Несомненной удачей можно назвать неожиданное сравнение Катаева с Набоковым. Начинается оно с ученичества у Бунина и заканчивается разбором текстов. Хороший ход.

Тон Шаргунова – ровный. Благодаря этому все неоднозначные поступки Валентина Петровича обрастают новыми подробностями. Ни в коем случае не нивелируются, но становятся хотя бы отчасти понятными. Биограф не даёт оценок и строго повествует, позволяя себе иной раз выдать поэтическую нотку. И это только украшает его работу. Так и сам герой книги, вынашивая новую прозу, всякий раз добавлял в неё стихи своих друзей и название тексту давал поэтической строчкой.

Сам Шаргунов обращается к текстам песен Егора Летова («Вечна весна в одиночной камере»). А сколько поэзии у него самого: «О, это сладкое маниакальное еретическое желание сопоставлять всё со всем, – комментирует биограф творческую тактику Катаева, – заново творя мир, перемешивая его части и одновременно выбирая исключительный, необычайно точный образ…». Или другой пример: «О, смертельный озноб катаевской иронии!» И всякий раз поэтическая нотка звучит между строк, неприметно, спрятавшись за скобки, что не отвлекает от серьёзного тона повествования.

Разыскалась и первая жена Катаева, о которой не знали даже его дети.
Помимо основной линии, вторым планом встают биографии Юрия Олеши и Евгения Петрова, детей и жён Валентина Петровича, что только вносит определённый колорит в повествование.

Десятки малоизвестных фактов рассыпаны по книге.
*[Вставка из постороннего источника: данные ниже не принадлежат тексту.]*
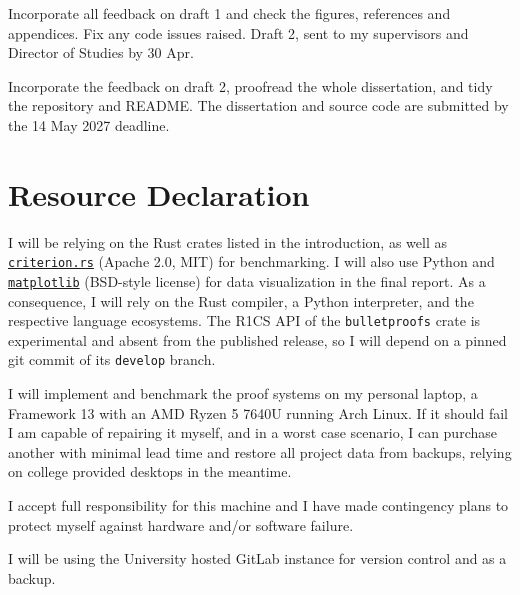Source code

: \documentclass[11pt,a4paper]{article}
\begin{document}
{Incorporate all feedback on draft 1 and check the figures, references and appendices. Fix any code issues raised.}
{Draft 2, sent to my supervisors and Director of Studies by 30 Apr.}

{Incorporate the feedback on draft 2, proofread the whole dissertation, and tidy the repository and README.}
{The dissertation and source code are submitted by the 14 May 2027 deadline.}
\section{Resource Declaration}

I will be relying on the Rust crates listed in the introduction, as well as \href{https://github.com/bheisler/criterion.rs}{\texttt{criterion.rs}} (Apache 2.0, MIT) for benchmarking. I will also use Python and \href{https://github.com/matplotlib/matplotlib}{\texttt{matplotlib}} (BSD-style license) for data visualization in the final report. As a consequence, I will rely on the Rust compiler, a Python interpreter, and the respective language ecosystems. The R1CS API of the \texttt{bulletproofs} crate is experimental and absent from the published release, so I will depend on a pinned git commit of its \texttt{develop} branch.

I will implement and benchmark the proof systems on my personal laptop, a Framework 13 with an AMD Ryzen 5 7640U running Arch Linux. If it should fail I am capable of repairing it myself, and in a worst case scenario, I can purchase another with minimal lead time and restore all project data from backups, relying on college provided desktops in the meantime.

I accept full responsibility for this machine and I have made contingency plans to protect myself against hardware and/or software failure.

I will be using the University hosted GitLab instance for version control and as a backup.
\end{document}
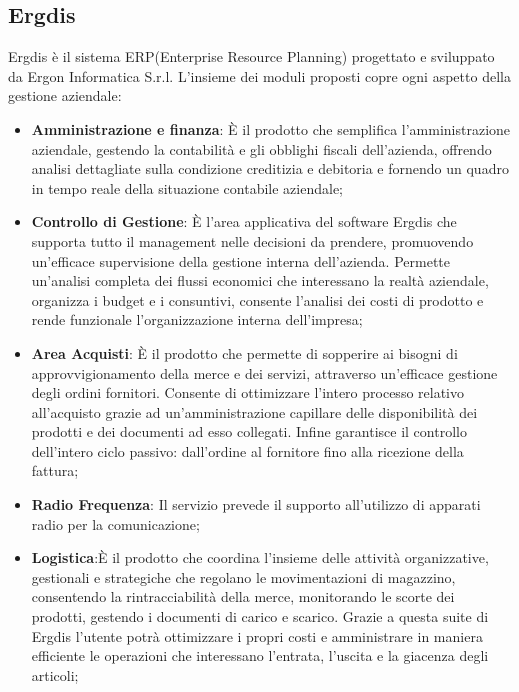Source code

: \pagebreak
\subsection{Ergdis}

Ergdis è il sistema ERP\glosp (Enterprise Resource Planning) progettato e sviluppato da Ergon Informatica S.r.l.
L'insieme dei moduli proposti copre ogni aspetto della gestione aziendale:

\begin{itemize}
	\item \textbf{Amministrazione e finanza}: È il prodotto che semplifica l’amministrazione aziendale, gestendo la contabilità e gli obblighi fiscali dell’azienda,
	 offrendo analisi dettagliate sulla condizione creditizia e debitoria e fornendo un quadro in tempo reale della situazione contabile aziendale;
	
	\item \textbf{Controllo di Gestione}: È l’area applicativa del software Ergdis che supporta tutto il management nelle decisioni da prendere,
	 promuovendo un’efficace supervisione della gestione interna dell’azienda. Permette un’analisi completa dei flussi economici che interessano la realtà aziendale,
	  organizza i budget e i consuntivi, consente l’analisi dei costi di prodotto e rende funzionale l’organizzazione interna dell’impresa;
	
	\item \textbf{Area Acquisti}: È il prodotto che permette di sopperire ai bisogni di approvvigionamento della merce e dei servizi, 
	attraverso un’efficace gestione degli ordini fornitori. Consente di ottimizzare l'intero processo relativo all’acquisto grazie ad un’amministrazione capillare 
	delle disponibilità dei prodotti e dei documenti ad esso collegati. Infine garantisce il controllo dell’intero ciclo passivo: dall’ordine al fornitore fino alla
	ricezione della fattura;
	
	\item \textbf{Radio Frequenza}: Il servizio prevede il supporto all'utilizzo di apparati radio per la comunicazione;
	
	\item \textbf{Logistica}:È il prodotto che coordina l’insieme delle attività organizzative, gestionali e strategiche che regolano le movimentazioni di magazzino, 
	consentendo la rintracciabilità della merce, monitorando le scorte dei prodotti, gestendo i documenti di carico e scarico. Grazie a questa suite di Ergdis l’utente 
	potrà ottimizzare i propri costi e amministrare in maniera efficiente le operazioni che interessano l’entrata, l’uscita e la giacenza degli articoli;
	

\end{itemize}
Так мы узнаём, что Катаев ухаживал за сестрой Михаила Булгакова, во время Великой Отечественной войны летал вторым номером (на месте пулемётчика), кутил с Евгением Евтушенко по парижским кабакам, на старости лет учился левитировать по переделкинскому дому.


О детской литературе

Книга Шаргунова не только ладно скроена, но и преисполнена открытий. Кажется, нельзя ни убавить, ни прибавить к написанному ни слова. Однако есть как минимум одна тема, о которой не говорилось всерьёз.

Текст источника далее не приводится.